== Stored data ==
# # # # # # #
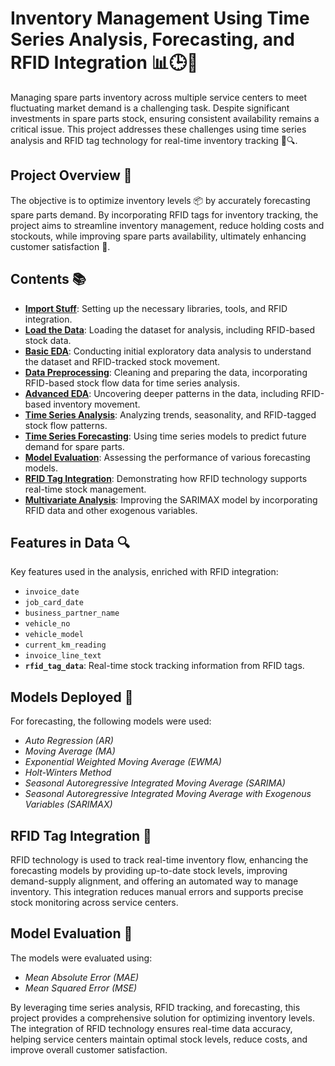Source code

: # Inventory Management Using Time Series Analysis, Forecasting, and RFID Integration 📊🕒🔗

Managing spare parts inventory across multiple service centers to meet fluctuating market demand is a challenging task. Despite significant investments in spare parts stock, ensuring consistent availability remains a critical issue. This project addresses these challenges using time series analysis and RFID tag technology for real-time inventory tracking 🧮🔍.

## Project Overview 📝
The objective is to optimize inventory levels 📦 by accurately forecasting spare parts demand. By incorporating RFID tags for inventory tracking, the project aims to streamline inventory management, reduce holding costs and stockouts, while improving spare parts availability, ultimately enhancing customer satisfaction 🌟.

## Contents 📚
- **[Import Stuff](#import-stuff)**: Setting up the necessary libraries, tools, and RFID integration.
- **[Load the Data](#load-the-data)**: Loading the dataset for analysis, including RFID-based stock data.
- **[Basic EDA](#basic-eda)**: Conducting initial exploratory data analysis to understand the dataset and RFID-tracked stock movement.
- **[Data Preprocessing](#data-preprocessing)**: Cleaning and preparing the data, incorporating RFID-based stock flow data for time series analysis.
- **[Advanced EDA](#advanced-eda)**: Uncovering deeper patterns in the data, including RFID-based inventory movement.
- **[Time Series Analysis](#time-series-analysis)**: Analyzing trends, seasonality, and RFID-tagged stock flow patterns.
- **[Time Series Forecasting](#time-series-forecasting)**: Using time series models to predict future demand for spare parts.
- **[Model Evaluation](#model-evaluation)**: Assessing the performance of various forecasting models.
- **[RFID Tag Integration](#rfid-tag-integration)**: Demonstrating how RFID technology supports real-time stock management.
- **[Multivariate Analysis](#induct-exogenous-variable-in-sarimax-model)**: Improving the SARIMAX model by incorporating RFID data and other exogenous variables.

## Features in Data 🔍
Key features used in the analysis, enriched with RFID integration:
- `invoice_date`
- `job_card_date`
- `business_partner_name`
- `vehicle_no`
- `vehicle_model`
- `current_km_reading`
- `invoice_line_text`
- **`rfid_tag_data`**: Real-time stock tracking information from RFID tags.

## Models Deployed 🤖
For forecasting, the following models were used:
- *Auto Regression (AR)*
- *Moving Average (MA)*
- *Exponential Weighted Moving Average (EWMA)*
- *Holt-Winters Method*
- *Seasonal Autoregressive Integrated Moving Average (SARIMA)*
- *Seasonal Autoregressive Integrated Moving Average with Exogenous Variables (SARIMAX)*

## RFID Tag Integration 🔗
RFID technology is used to track real-time inventory flow, enhancing the forecasting models by providing up-to-date stock levels, improving demand-supply alignment, and offering an automated way to manage inventory. This integration reduces manual errors and supports precise stock monitoring across service centers.

## Model Evaluation 📏
The models were evaluated using:
- *Mean Absolute Error (MAE)*
- *Mean Squared Error (MSE)*

By leveraging time series analysis, RFID tracking, and forecasting, this project provides a comprehensive solution for optimizing inventory levels. The integration of RFID technology ensures real-time data accuracy, helping service centers maintain optimal stock levels, reduce costs, and improve overall customer satisfaction.
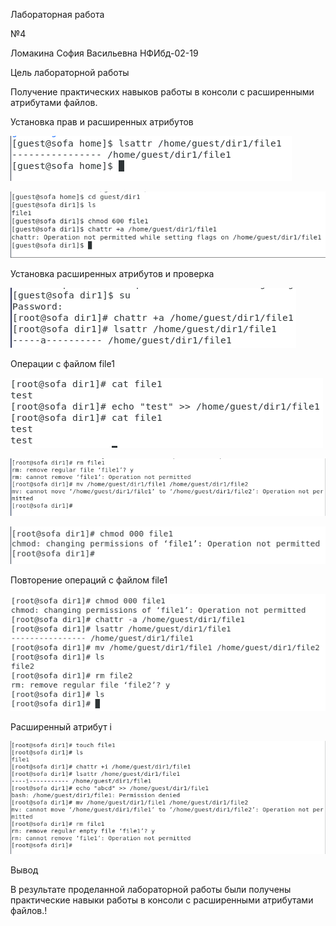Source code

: Лабораторная работа 

№4

Ломакина София Васильевна НФИбд-02-19

Цель лабораторной работы

Получение практических навыков работы в консоли с расширенными атрибутами файлов.

Установка прав и расширенных атрибутов

![](1.png)

![](2.png)

Установка расширенных атрибутов и проверка

![](3.png)

Операции с файлом file1

![](4.png)

![](5.png)

![](6.png)

Повторение операций с файлом file1

![](7.png)

Расширенный атрибут i

![](8.png)

Вывод

В результате проделанной лабораторной работы были получены практические навыки работы в консоли с расширенными атрибутами файлов.!
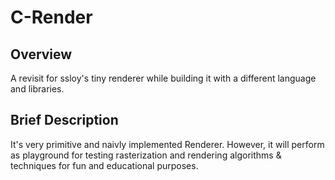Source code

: # C-Render

## Overview
A revisit for ssloy's tiny renderer while building it with a different language and libraries.

## Brief Description
It's very primitive and naivly implemented Renderer. However, it will perform as playground for testing rasterization and rendering algorithms & techniques for fun and educational purposes.
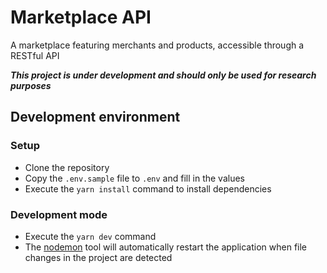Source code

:# Marketplace API

A marketplace featuring merchants and products, accessible through a RESTful API

**_This project is under development and should only be used for research purposes_**

## Development environment

### Setup

- Clone the repository
- Copy the `.env.sample` file to `.env` and fill in the values
- Execute the `yarn install` command to install dependencies

### Development mode

- Execute the `yarn dev` command
- The [nodemon](https://yarnpkg.com/package/nodemon) tool will automatically restart the application when file changes in the project are detected
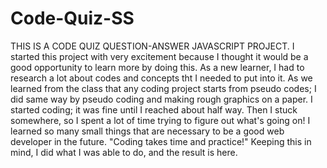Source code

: # Code-Quiz-SS
THIS IS A CODE QUIZ QUESTION-ANSWER JAVASCRIPT PROJECT.
I started this project with very excitement because I thought it would be a good opportunity to learn more by doing this. 
As a new learner, I had to research a lot about codes and concepts tht I needed to put into it.
As we learned from the class that any coding project starts from pseudo codes; I did same way by pseudo coding and making rough graphics on a paper. 
I started coding; it was fine until I reached about half way. Then I stuck somewhere, so I spent a lot of time trying to figure out what's going on! I learned so many small things that are necessary to be a good web developer in the future. "Coding takes time and practice!" Keeping this in mind, I did what I was able to do, and the result is here.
# # # # # # #
== Task to carry out ==
Set every record down verbatim. No pictures belong in the copy.

== Answer to this task ==
Source code

: # Inventory Management Using Time Series Analysis, Forecasting, and RFID Integration 📊🕒🔗

Managing spare parts inventory across multiple service centers to meet fluctuating market demand is a challenging task. Despite significant investments in spare parts stock, ensuring consistent availability remains a critical issue. This project addresses these challenges using time series analysis and RFID tag technology for real-time inventory tracking 🧮🔍.

## Project Overview 📝
The objective is to optimize inventory levels 📦 by accurately forecasting spare parts demand. By incorporating RFID tags for inventory tracking, the project aims to streamline inventory management, reduce holding costs and stockouts, while improving spare parts availability, ultimately enhancing customer satisfaction 🌟.

## Contents 📚
- **[Import Stuff](#import-stuff)**: Setting up the necessary libraries, tools, and RFID integration.
- **[Load the Data](#load-the-data)**: Loading the dataset for analysis, including RFID-based stock data.
- **[Basic EDA](#basic-eda)**: Conducting initial exploratory data analysis to understand the dataset and RFID-tracked stock movement.
- **[Data Preprocessing](#data-preprocessing)**: Cleaning and preparing the data, incorporating RFID-based stock flow data for time series analysis.
- **[Advanced EDA](#advanced-eda)**: Uncovering deeper patterns in the data, including RFID-based inventory movement.
- **[Time Series Analysis](#time-series-analysis)**: Analyzing trends, seasonality, and RFID-tagged stock flow patterns.
- **[Time Series Forecasting](#time-series-forecasting)**: Using time series models to predict future demand for spare parts.
- **[Model Evaluation](#model-evaluation)**: Assessing the performance of various forecasting models.
- **[RFID Tag Integration](#rfid-tag-integration)**: Demonstrating how RFID technology supports real-time stock management.
- **[Multivariate Analysis](#induct-exogenous-variable-in-sarimax-model)**: Improving the SARIMAX model by incorporating RFID data and other exogenous variables.

## Features in Data 🔍
Key features used in the analysis, enriched with RFID integration:
- `invoice_date`
- `job_card_date`
- `business_partner_name`
- `vehicle_no`
- `vehicle_model`
- `current_km_reading`
- `invoice_line_text`
- **`rfid_tag_data`**: Real-time stock tracking information from RFID tags.

## Models Deployed 🤖
For forecasting, the following models were used:
- *Auto Regression (AR)*
- *Moving Average (MA)*
- *Exponential Weighted Moving Average (EWMA)*
- *Holt-Winters Method*
- *Seasonal Autoregressive Integrated Moving Average (SARIMA)*
- *Seasonal Autoregressive Integrated Moving Average with Exogenous Variables (SARIMAX)*

## RFID Tag Integration 🔗
RFID technology is used to track real-time inventory flow, enhancing the forecasting models by providing up-to-date stock levels, improving demand-supply alignment, and offering an automated way to manage inventory. This integration reduces manual errors and supports precise stock monitoring across service centers.

## Model Evaluation 📏
The models were evaluated using:
- *Mean Absolute Error (MAE)*
- *Mean Squared Error (MSE)*

By leveraging time series analysis, RFID tracking, and forecasting, this project provides a comprehensive solution for optimizing inventory levels. The integration of RFID technology ensures real-time data accuracy, helping service centers maintain optimal stock levels, reduce costs, and improve overall customer satisfaction.
Source code

: Лабораторная работа 

№4

Ломакина София Васильевна НФИбд-02-19

Цель лабораторной работы

Получение практических навыков работы в консоли с расширенными атрибутами файлов.

Установка прав и расширенных атрибутов

![](1.png)

![](2.png)

Установка расширенных атрибутов и проверка

![](3.png)

Операции с файлом file1

![](4.png)

![](5.png)

![](6.png)

Повторение операций с файлом file1

![](7.png)

Расширенный атрибут i

![](8.png)

Вывод

В результате проделанной лабораторной работы были получены практические навыки работы в консоли с расширенными атрибутами файлов.!
Source code

: # C-Render

## Overview
A revisit for ssloy's tiny renderer while building it with a different language and libraries.

## Brief Description
It's very primitive and naivly implemented Renderer. However, it will perform as playground for testing rasterization and rendering algorithms & techniques for fun and educational purposes.
Source code

:# Marketplace API

A marketplace featuring merchants and products, accessible through a RESTful API

**_This project is under development and should only be used for research purposes_**

## Development environment

### Setup

- Clone the repository
- Copy the `.env.sample` file to `.env` and fill in the values
- Execute the `yarn install` command to install dependencies

### Development mode

- Execute the `yarn dev` command
- The [nodemon](https://yarnpkg.com/package/nodemon) tool will automatically restart the application when file changes in the project are detected
Source code

: # Code-Quiz-SS
THIS IS A CODE QUIZ QUESTION-ANSWER JAVASCRIPT PROJECT.
I started this project with very excitement because I thought it would be a good opportunity to learn more by doing this. 
As a new learner, I had to research a lot about codes and concepts tht I needed to put into it.
As we learned from the class that any coding project starts from pseudo codes; I did same way by pseudo coding and making rough graphics on a paper. 
I started coding; it was fine until I reached about half way. Then I stuck somewhere, so I spent a lot of time trying to figure out what's going on! I learned so many small things that are necessary to be a good web developer in the future. "Coding takes time and practice!" Keeping this in mind, I did what I was able to do, and the result is here.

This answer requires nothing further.